La institucionalidad pública esta hoy incapacitada para propiciar la movilidad social, aliviar la pobreza e impulsar formas equitativas de desarrollo. En cambio, es una poderosa dinamo a favor de intereses económicos altamente concentrados, en gran parte transnacionales o globales.
Ello produce un desajuste cada vez más violento entre las necesidades y expectativas de la población, y la capacidad de esa institucionalidad pública para satisfacerlas. La nuestra es, cada vez más, una sociedad neoliberal: que cada quien se la juegue a como mejor pueda con la pobreza, el desempleo y su cotidiana desesperanza, que el Estado es bueno para atender a los más privilegiados, pero no para ayudar a quienes más necesitan. En ese contexto, los programas focalizados de asistencia social son gotas de lluvia en el océano.

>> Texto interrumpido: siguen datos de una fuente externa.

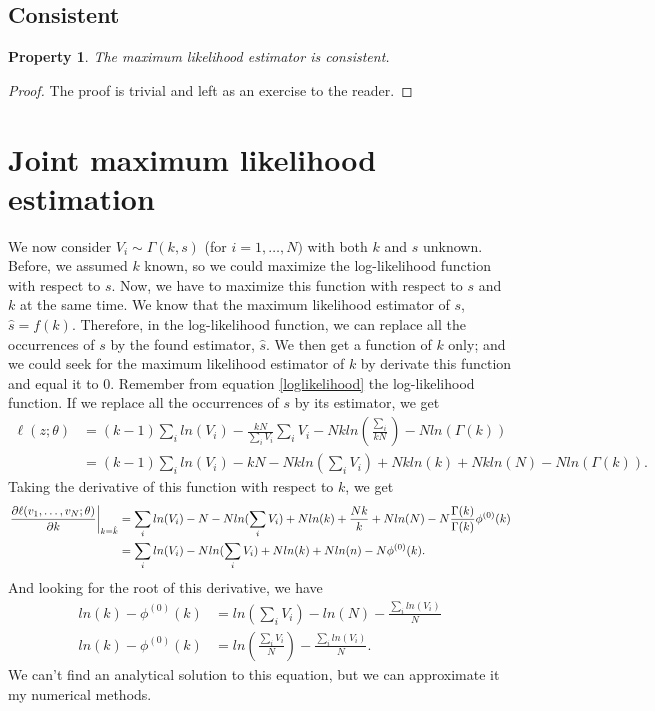 \documentclass[final]{aomart}
\newtheorem[{}\it]{thm}{Theorem}[section]
\newtheorem{prop}[thm]{Property}
\theoremstyle{definition}
\newtheorem*[{}\it]{notation}{Notation}
\numberwithin{equation}{section}
\newcommand{\eval}[2][\right]{\relax
  \ifx#1\right\relax \left.\fi#2#1\rvert}
\begin{document}
\subsection{Consistent}
\begin{prop}
	The maximum likelihood estimator is consistent.
\end{prop}
\begin{proof}
	The proof is trivial and left as an exercise to the reader.
\end{proof}
\section{Joint maximum likelihood estimation}
We now consider \(V_i \sim \Gamma(k, s)\) (for \(i = 1,\ldots,N)\) with both \(k\) and \(s\) unknown. Before, we assumed \(k\) known, so we could maximize the log-likelihood function with respect to \(s\). Now, we have to maximize this function with respect to \(s\) and \(k\) at the same time. We know that the maximum likelihood estimator of \(s\), \(\hat{s} = f(k)\). Therefore, in the log-likelihood function, we can replace all the occurrences of \(s\) by the found estimator, \(\hat{s}\). We then get a function of \(k\) only; and we could seek for the maximum likelihood estimator of \(k\) by derivate this function and equal it to 0. Remember from equation \ref{loglikelihood} the log-likelihood function. If we replace all the occurrences of \(s\) by its estimator, we get
\begin{equation}
	\begin{aligned}
\ell(z;\theta) & = (k-1)\sum_iln(V_i) - \frac{kN}{\sum_iV_i}\sum_iV_i - Nkln(\frac{\sum_i}{kN}) - Nln(\Gamma(k))\\
						   & = (k-1)\sum_iln(V_i) - kN - Nkln(\sum_iV_i) +Nkln(k) + Nkln(N) - Nln(\Gamma(k)).
	\end{aligned}
\end{equation}
Taking the derivative of this function with respect to \(k\), we get
\begin{equation}
	\begin{aligned}
		\eval{\frac{\partial \ell(v_1, \ldots, v_N; \theta)}{\partial k}}_{k = \hat{k}} & = \sum_iln(V_i) - N - Nln(\sum_iV_i) + Nln(k) + \frac{Nk}{k} + Nln(N) - N\frac{\Gamma(k)}{\Gamma(k)}\phi^{(0)}(k)\\
		 & = \sum_iln(V_i) - Nln(\sum_iV_i) + Nln(k) + Nln(n) - N\phi^{(0)}(k).
	\end{aligned}
\end{equation}
And looking for the root of this derivative, we have
\begin{equation}
	\begin{aligned}
		ln(k) - \phi^{(0)}(k) & = ln(\sum_iV_i) - ln(N) - \frac{\sum_iln(V_i)}{N}\\
		ln(k) - \phi^{(0)}(k) & = ln(\frac{\sum_iV_i}{N}) - \frac{\sum_iln(V_i)}{N}.
	\end{aligned}
\end{equation}
We can't find an analytical solution to this equation, but we can approximate it my numerical methods.
\end{document}
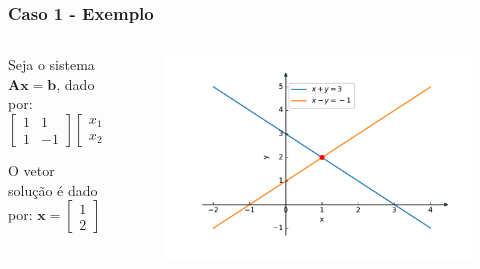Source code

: \documentclass{beamer}
\theoremstyle{mystyle}
\begin{document}
\begin{frame}
	\frametitle{Caso 1 - Exemplo}
	\begin{columns}
		\begin{column}{0.4\textwidth} 
			Seja o sistema $ \mathbf{Ax} = \mathbf{b}$, dado por:
			\begin{equation*}
				\left[
				\begin{array}{cc}
					1 & 1 \\
					1 & -1 
				\end{array}
				\right] 
				\begin{bmatrix} x_{1} \\ x_{2} \end{bmatrix}
				=
				\begin{bmatrix} 3 \\ -1 \end{bmatrix}
			\end{equation*}
			
			O vetor solução é dado por: $ \mathbf{x} = \begin{bmatrix} 1 \\ 2 \end{bmatrix} $
		\end{column}
		\begin{column}{0.6\textwidth}	
			\begin{figure}
				\centering
				\includegraphics[width=\linewidth]{Figuras/grafico_01}
				\label{fig:grafico_01}
			\end{figure}
		\end{column}
	\end{columns}
\end{frame}
\end{document}
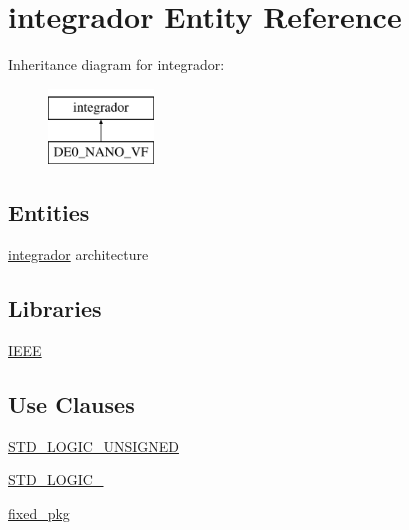 \hypertarget{classintegrador}{}\section{integrador Entity Reference}
\label{classintegrador}
Inheritance diagram for integrador\+:\begin{figure}[H]
\begin{center}
\leavevmode
\includegraphics[height=2.000000cm]{classintegrador}
\end{center}
\end{figure}
\subsection*{Entities}
\begin{DoxyCompactItemize}
\item 
\hyperlink{classintegrador_1_1integrador}{integrador} architecture
\end{DoxyCompactItemize}
\subsection*{Libraries}
 \begin{DoxyCompactItemize}
\item 
\hyperlink{classintegrador_ae4f03c286607f3181e16b9aa12d0c6d4}{I\+E\+E\+E} 
\end{DoxyCompactItemize}
\subsection*{Use Clauses}
 \begin{DoxyCompactItemize}
\item 
\hyperlink{classintegrador_a241c3e72dd8024cc8ae831b1b2aed7db}{S\+T\+D\+\_\+\+L\+O\+G\+I\+C\+\_\+\+U\+N\+S\+I\+G\+N\+E\+D}   
\item 
\hyperlink{classintegrador_aa4b2b25246a821511120e3149b003563}{S\+T\+D\+\_\+\+L\+O\+G\+I\+C\+\_}   
\item 
\hyperlink{classintegrador_aad86249c80e8c1e7ee1c4748aba748e3}{fixed\+\_\+pkg}   
\end{DoxyCompactItemize}

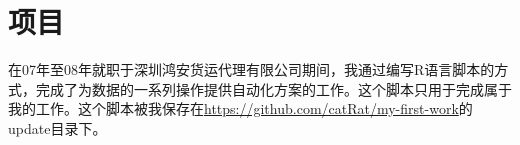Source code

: \section{项目}
在07年至08年就职于深圳鸿安货运代理有限公司期间，我通过编写R语言脚本的方式，完成了为数据的一系列操作提供自动化方案的工作。这个脚本只用于完成属于我的工作。这个脚本被我保存在\url{https://github.com/catRat/my-first-work}的update目录下。

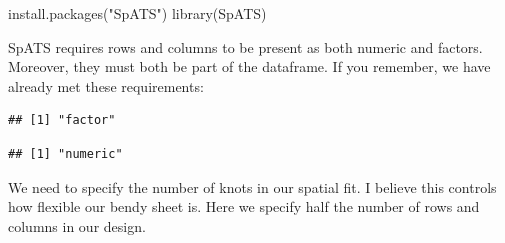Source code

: \documentclass[
]{book}
\newenvironment{Shaded}{\begin{snugshade}}{\end{snugshade}}
\newcommand{\CommentTok}[1]{\textcolor[rgb]{0.56,0.35,0.01}{\textit{#1}}}
\newcommand{\DecValTok}[1]{\textcolor[rgb]{0.00,0.00,0.81}{#1}}
\newcommand{\FunctionTok}[1]{\textcolor[rgb]{0.00,0.00,0.00}{#1}}
\newcommand{\NormalTok}[1]{#1}
\newcommand{\OtherTok}[1]{\textcolor[rgb]{0.56,0.35,0.01}{#1}}
\newcommand{\SpecialCharTok}[1]{\textcolor[rgb]{0.00,0.00,0.00}{#1}}
\newcommand{\StringTok}[1]{\textcolor[rgb]{0.31,0.60,0.02}{#1}}
\begin{document}
\begin{Shaded}
\begin{Highlighting}[]
\FunctionTok{install.packages}\NormalTok{(}\StringTok{"SpATS"}\NormalTok{)}
\FunctionTok{library}\NormalTok{(SpATS)}
\end{Highlighting}
\end{Shaded}

SpATS requires rows and columns to be present as both numeric and factors. Moreover, they must both be part of the dataframe. If you remember, we have already met these requirements:

\begin{Shaded}
\end{Shaded}

\begin{verbatim}
## [1] "factor"
\end{verbatim}

\begin{Shaded}
\end{Shaded}

\begin{verbatim}
## [1] "numeric"
\end{verbatim}

We need to specify the number of knots in our spatial fit. I believe this controls how flexible our bendy sheet is. Here we specify half the number of rows and columns in our design.

\begin{Shaded}
\end{Shaded}
\end{document}
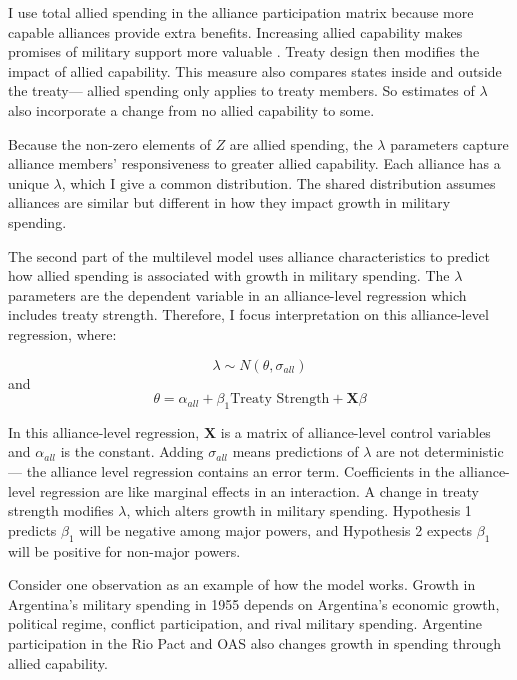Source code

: \documentclass[12pt]{article}
\begin{document}
I use total allied spending in the alliance participation matrix because more capable alliances provide extra benefits.
Increasing allied capability makes promises of military support more valuable \citep{Johnsonetal2015}.  
Treaty design then modifies the impact of allied capability.   
This measure also compares states inside and outside the treaty--- allied spending only applies to treaty members. 
So estimates of $\lambda$ also incorporate a change from no allied capability to some. 

Because the non-zero elements of $Z$ are allied spending, the $\lambda$ parameters capture alliance members' responsiveness to greater allied capability. 
Each alliance has a unique $\lambda$, which I give a common distribution. 
The shared distribution assumes alliances are similar but different in how they impact growth in military spending. 


The second part of the multilevel model uses alliance characteristics to predict how allied spending is associated with growth in military spending. 
The $\lambda$ parameters are the dependent variable in an alliance-level regression which includes treaty strength.
Therefore, I focus interpretation on this alliance-level regression, where: 

\begin{equation}
\lambda \sim N(\theta, \sigma_{all})
\end{equation} 
and 
\begin{equation}
\theta = \alpha_{all} + \beta_1 \mbox{Treaty Strength} + \textbf{X} \beta
\end{equation}

In this alliance-level regression, $\textbf{X}$ is a matrix of alliance-level control variables and $\alpha_{all}$ is the constant.
Adding $\sigma_{all}$ means predictions of $\lambda$ are not deterministic--- the alliance level regression contains an error term. 
Coefficients in the alliance-level regression are like marginal effects in an interaction. 
A change in treaty strength modifies $\lambda$, which alters growth in military spending.
Hypothesis 1 predicts $\beta_1$ will be negative among major powers, and Hypothesis 2 expects $\beta_1$ will be positive for non-major powers.  


Consider one observation as an example of how the model works. 
Growth in Argentina's military spending in 1955 depends on Argentina's economic growth, political regime, conflict participation, and rival military spending. 
Argentine participation in the Rio Pact and OAS also changes growth in spending through allied capability. 
\end{document}
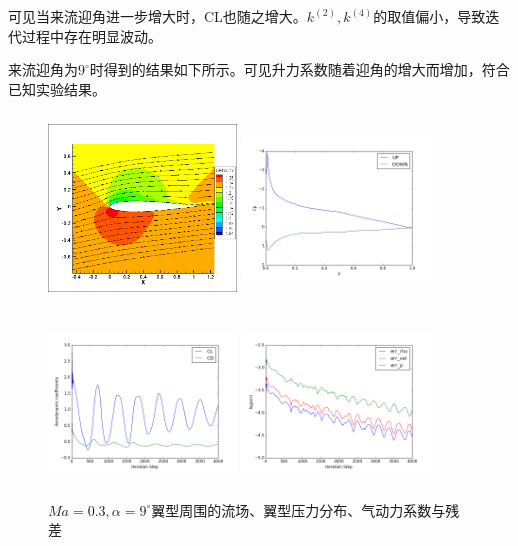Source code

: \documentclass[UTF8]{ctexart}
\begin{document}
\indent 可见当来流迎角进一步增大时，CL也随之增大。$k^{(2)},k^{(4)}$的取值偏小，导致迭代过程中存在明显波动。
\clearpage

\indent 来流迎角为$9^\circ$时得到的结果如下所示。可见升力系数随着迎角的增大而增加，符合已知实验结果。
\begin{figure}[htbp]\centering
  \begin{minipage}{5.5cm}
    \centering
    \includegraphics[height=5cm,width=5cm]{../pic/0.3_9_flowfield.png}
  \end{minipage}%
  \begin{minipage}{5.5cm}
    \centering
    \includegraphics[height=5cm,width=5cm]{../pic/0.3_9_Cp.png}
  \end{minipage}

  \begin{minipage}{5.5cm}
    \centering
    \includegraphics[height=5cm,width=5cm]{../pic/0.3_9_cl_cd.png}
  \end{minipage}%
  \begin{minipage}{5.5cm}
    \centering
    \includegraphics[height=5cm,width=5cm]{../pic/0.3_9_residual.png}
  \end{minipage}
  \caption{$Ma=0.3,\alpha=9^\circ$翼型周围的流场、翼型压力分布、气动力系数与残差}
\end{figure}
\end{document}
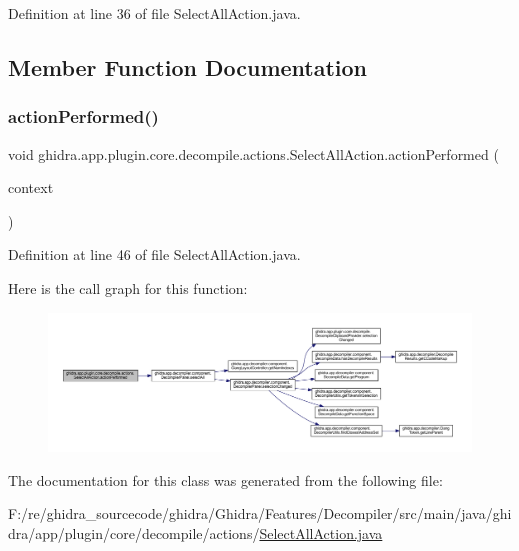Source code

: Definition at line 36 of file Select\+All\+Action.\+java.



\subsection{Member Function Documentation}
\mbox{\label{classghidra_1_1app_1_1plugin_1_1core_1_1decompile_1_1actions_1_1_select_all_action_a54661ec262394a94e38f7887c4968604}} 
\subsubsection{\texorpdfstring{actionPerformed()}{actionPerformed()}}
{\footnotesize\ttfamily void ghidra.\+app.\+plugin.\+core.\+decompile.\+actions.\+Select\+All\+Action.\+action\+Performed (\begin{DoxyParamCaption}\item[{Action\+Context}]{context }\end{DoxyParamCaption})\hspace{0.3cm}{\ttfamily [inline]}}



Definition at line 46 of file Select\+All\+Action.\+java.

Here is the call graph for this function\+:
\nopagebreak
\begin{figure}[H]
\begin{center}
\leavevmode
\includegraphics[width=350pt]{classghidra_1_1app_1_1plugin_1_1core_1_1decompile_1_1actions_1_1_select_all_action_a54661ec262394a94e38f7887c4968604_cgraph}
\end{center}
\end{figure}


The documentation for this class was generated from the following file\+:\begin{DoxyCompactItemize}
\item 
F\+:/re/ghidra\+\_\+sourcecode/ghidra/\+Ghidra/\+Features/\+Decompiler/src/main/java/ghidra/app/plugin/core/decompile/actions/\mbox{\hyperlink{_select_all_action_8java}{Select\+All\+Action.\+java}}\end{DoxyCompactItemize}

No cabe entonces extrañarse de las crecientes y cada vez más extendidas manifestaciones de corrupción. Es la política en los tiempos del neoliberalismo, bajo subordinación directa de grandes intereses económicos. Tan solo interesa enriquecerse y hacerlo fácil y rápido.
De ahí el descrédito y deslegitimación generalizadas de toda la institucionalidad democrática. Hoy el proceso de descomposición no deja nada en pie: Poder Ejecutivo, Asamblea Legislativa, tribunales de justicia, partidos políticos…y sigua sumando.
Parafraseando al sociólogo alemán Ulrich Beck, podríamos decir que todas las anteriores no son más que un puñado de instituciones zombis: vivas pero muertas. Y lo son en parte porque han sido inutilizadas; en parte porque enfrentan desafíos económicos y sociales que las sobrepasan ampliamente. Pero también -y de ello nada he dicho aquí- porque desde el punto de vista cultural nuestra sociedad ha cambiado profundamente, lo que contribuye a que los mecanismos propios de la institucionalidad democrática tradicional, resulten hoy un perfecto anacronismo.
Intentaré resumir la idea que propongo: nuestra sociedad enfrenta una profunda y extensiva crisis, quizá la más grave y profunda desde al menos los años cuarenta del siglo XX. Sustituir a Chinchilla por cualquier otro -así se llame San Roque o el padre Minor – no hará ningún cambio significativo.
En cuestión está el proyecto histórico que configura la sociedad costarricense.